U.S. Dollar Erases Gain After ADP
The dollar erased a gain versus the yen after a private report showed U.S. companies added fewer employees than forecast in May.
The dollar declined versus most major peers as separate data showed the U.S. trade deficit jumped to a two-year high and nonfarm productivity fell in the first quarter. The greenback rose earlier to its strongest in four weeks against the yen as Treasury yields that had reached the highest versus their Group-of-Seven nation peers in almost a month boosted the allure of the U.S. currency. The euro approached its weakest in almost four months on bets the European Central Bank will boost monetary easing tomorrow.
“Markets are taking a negative dollar view on the data just now,” said Michael Woolfolk, a global-markets strategist at Bank of New York Mellon in New York. “It’s not stacking up to be a particularly good month for employment.”
The dollar was little changed at 102.48 yen at 8:35 a.m. New York time after earlier rising to 102.80 yen. The U.S. currency traded at $1.3629 per euro.
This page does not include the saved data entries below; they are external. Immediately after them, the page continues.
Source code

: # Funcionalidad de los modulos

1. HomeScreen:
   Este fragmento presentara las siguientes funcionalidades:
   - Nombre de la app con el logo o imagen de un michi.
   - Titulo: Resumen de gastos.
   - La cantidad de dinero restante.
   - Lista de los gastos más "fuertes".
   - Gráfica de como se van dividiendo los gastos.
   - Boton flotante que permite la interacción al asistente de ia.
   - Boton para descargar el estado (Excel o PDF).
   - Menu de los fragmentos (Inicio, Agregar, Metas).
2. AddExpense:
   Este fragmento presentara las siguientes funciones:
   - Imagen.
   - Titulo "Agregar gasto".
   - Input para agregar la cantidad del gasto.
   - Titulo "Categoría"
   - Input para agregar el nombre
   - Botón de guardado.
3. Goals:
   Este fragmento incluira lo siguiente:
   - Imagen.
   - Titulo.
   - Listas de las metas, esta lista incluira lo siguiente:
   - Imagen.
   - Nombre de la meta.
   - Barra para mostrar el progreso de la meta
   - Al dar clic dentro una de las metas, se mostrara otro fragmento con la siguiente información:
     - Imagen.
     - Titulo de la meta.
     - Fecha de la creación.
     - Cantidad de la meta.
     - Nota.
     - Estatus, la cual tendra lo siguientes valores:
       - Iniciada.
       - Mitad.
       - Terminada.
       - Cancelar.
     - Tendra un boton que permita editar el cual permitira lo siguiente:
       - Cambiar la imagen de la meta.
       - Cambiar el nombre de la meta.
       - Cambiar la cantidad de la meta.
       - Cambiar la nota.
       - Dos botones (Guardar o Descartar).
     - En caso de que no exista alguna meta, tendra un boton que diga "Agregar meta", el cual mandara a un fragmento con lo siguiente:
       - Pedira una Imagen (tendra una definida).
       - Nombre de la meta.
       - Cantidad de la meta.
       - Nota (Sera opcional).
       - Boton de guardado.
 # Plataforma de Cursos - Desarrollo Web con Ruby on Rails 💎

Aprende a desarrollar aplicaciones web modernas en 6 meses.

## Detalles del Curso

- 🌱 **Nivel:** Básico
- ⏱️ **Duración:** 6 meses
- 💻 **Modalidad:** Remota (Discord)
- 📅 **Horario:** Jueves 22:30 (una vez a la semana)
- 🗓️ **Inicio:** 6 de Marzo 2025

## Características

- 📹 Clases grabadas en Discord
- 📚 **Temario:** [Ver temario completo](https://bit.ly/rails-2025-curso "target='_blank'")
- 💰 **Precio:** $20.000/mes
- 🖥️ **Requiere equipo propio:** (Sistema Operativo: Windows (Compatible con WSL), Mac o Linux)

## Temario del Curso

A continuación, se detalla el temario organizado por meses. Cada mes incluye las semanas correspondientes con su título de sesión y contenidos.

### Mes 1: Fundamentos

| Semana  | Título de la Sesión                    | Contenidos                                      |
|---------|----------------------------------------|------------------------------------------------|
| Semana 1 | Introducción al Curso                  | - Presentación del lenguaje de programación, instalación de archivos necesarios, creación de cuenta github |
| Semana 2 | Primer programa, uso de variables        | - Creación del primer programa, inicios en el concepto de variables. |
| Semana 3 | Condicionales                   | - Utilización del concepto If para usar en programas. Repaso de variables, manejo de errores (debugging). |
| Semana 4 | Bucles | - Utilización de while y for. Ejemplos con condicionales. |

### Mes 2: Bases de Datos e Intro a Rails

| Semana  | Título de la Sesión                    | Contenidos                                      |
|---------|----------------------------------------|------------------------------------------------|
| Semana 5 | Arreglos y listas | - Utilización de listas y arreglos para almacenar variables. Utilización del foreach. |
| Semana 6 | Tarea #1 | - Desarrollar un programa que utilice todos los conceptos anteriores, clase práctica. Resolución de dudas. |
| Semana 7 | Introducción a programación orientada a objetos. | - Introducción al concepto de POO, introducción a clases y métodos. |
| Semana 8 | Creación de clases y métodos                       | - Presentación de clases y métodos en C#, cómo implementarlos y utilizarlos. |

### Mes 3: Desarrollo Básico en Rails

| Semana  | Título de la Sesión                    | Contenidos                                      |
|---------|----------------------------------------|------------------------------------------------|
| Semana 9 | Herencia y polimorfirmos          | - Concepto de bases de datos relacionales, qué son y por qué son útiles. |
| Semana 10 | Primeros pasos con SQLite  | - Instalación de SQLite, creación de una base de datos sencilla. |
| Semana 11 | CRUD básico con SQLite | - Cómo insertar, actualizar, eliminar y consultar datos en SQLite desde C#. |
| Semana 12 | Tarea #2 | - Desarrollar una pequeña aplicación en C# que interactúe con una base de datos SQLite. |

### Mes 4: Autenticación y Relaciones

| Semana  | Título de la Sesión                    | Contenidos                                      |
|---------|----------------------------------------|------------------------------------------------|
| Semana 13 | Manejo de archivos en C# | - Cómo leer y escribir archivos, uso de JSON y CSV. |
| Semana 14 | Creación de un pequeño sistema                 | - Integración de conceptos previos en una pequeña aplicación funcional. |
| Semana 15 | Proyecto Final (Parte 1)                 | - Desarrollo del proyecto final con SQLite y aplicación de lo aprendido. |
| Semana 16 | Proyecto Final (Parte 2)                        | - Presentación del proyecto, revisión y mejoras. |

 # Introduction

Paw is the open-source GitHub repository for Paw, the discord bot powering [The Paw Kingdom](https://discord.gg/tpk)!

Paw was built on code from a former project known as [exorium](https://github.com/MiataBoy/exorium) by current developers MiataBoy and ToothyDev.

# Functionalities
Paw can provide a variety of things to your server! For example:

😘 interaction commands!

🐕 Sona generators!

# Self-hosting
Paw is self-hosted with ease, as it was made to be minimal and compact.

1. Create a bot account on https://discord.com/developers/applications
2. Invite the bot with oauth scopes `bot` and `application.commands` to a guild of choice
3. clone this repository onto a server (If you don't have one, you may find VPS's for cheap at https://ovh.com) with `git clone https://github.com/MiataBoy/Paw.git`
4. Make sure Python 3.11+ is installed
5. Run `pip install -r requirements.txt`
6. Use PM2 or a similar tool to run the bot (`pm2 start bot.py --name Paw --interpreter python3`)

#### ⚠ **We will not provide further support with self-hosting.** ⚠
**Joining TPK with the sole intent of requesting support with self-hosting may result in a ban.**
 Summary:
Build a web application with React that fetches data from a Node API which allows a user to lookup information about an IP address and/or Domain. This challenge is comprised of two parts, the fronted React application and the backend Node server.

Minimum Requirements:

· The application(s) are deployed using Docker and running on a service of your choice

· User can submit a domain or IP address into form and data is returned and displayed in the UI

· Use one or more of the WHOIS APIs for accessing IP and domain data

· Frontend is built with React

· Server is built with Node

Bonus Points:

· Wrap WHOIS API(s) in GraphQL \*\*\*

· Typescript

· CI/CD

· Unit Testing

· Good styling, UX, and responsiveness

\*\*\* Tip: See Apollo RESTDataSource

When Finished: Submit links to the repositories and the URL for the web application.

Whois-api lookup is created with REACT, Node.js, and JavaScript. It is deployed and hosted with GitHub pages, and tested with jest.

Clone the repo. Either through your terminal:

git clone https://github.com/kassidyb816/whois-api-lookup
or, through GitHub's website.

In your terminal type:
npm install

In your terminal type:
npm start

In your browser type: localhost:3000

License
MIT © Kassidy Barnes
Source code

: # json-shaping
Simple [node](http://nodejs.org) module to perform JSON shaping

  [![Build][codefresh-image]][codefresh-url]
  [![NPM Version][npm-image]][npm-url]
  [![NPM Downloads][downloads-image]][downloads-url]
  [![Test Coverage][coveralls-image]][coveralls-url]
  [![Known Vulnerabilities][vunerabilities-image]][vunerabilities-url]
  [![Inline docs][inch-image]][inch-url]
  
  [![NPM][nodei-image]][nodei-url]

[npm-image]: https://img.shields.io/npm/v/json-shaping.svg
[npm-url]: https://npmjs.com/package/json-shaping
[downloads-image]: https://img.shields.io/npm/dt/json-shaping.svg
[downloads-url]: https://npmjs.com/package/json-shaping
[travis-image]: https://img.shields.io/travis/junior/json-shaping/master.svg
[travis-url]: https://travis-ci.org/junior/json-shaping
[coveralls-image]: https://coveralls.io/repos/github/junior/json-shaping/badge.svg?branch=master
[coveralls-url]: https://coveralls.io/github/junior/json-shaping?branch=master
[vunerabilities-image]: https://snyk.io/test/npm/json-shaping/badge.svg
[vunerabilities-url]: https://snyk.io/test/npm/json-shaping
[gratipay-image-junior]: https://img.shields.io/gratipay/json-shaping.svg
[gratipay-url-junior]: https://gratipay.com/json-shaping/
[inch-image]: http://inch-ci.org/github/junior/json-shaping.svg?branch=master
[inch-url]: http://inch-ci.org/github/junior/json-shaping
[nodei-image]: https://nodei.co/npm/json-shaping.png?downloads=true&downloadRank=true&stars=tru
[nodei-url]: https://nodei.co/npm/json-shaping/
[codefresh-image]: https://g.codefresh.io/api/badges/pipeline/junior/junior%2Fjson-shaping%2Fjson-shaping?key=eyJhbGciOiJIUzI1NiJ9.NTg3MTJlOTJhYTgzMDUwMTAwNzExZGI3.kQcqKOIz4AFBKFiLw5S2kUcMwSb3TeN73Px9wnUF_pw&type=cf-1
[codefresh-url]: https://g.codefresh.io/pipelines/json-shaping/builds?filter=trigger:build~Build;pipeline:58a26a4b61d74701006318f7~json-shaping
U.S. companies hired 179,000 workers after adding a revised 215,000 the previous month, according to data from the ADP Research Institute. A ForexSQ survey forecast 210,000.
A government report due June 6 will show employers added 215,000 nonfarm jobs last month, versus a gain of 288,000 the previous month.
U.S. nonfarm productivity fell 3.2 percent in the first quarter, data showed. The forecast in a ForexSQ poll was for a 3 percent drop.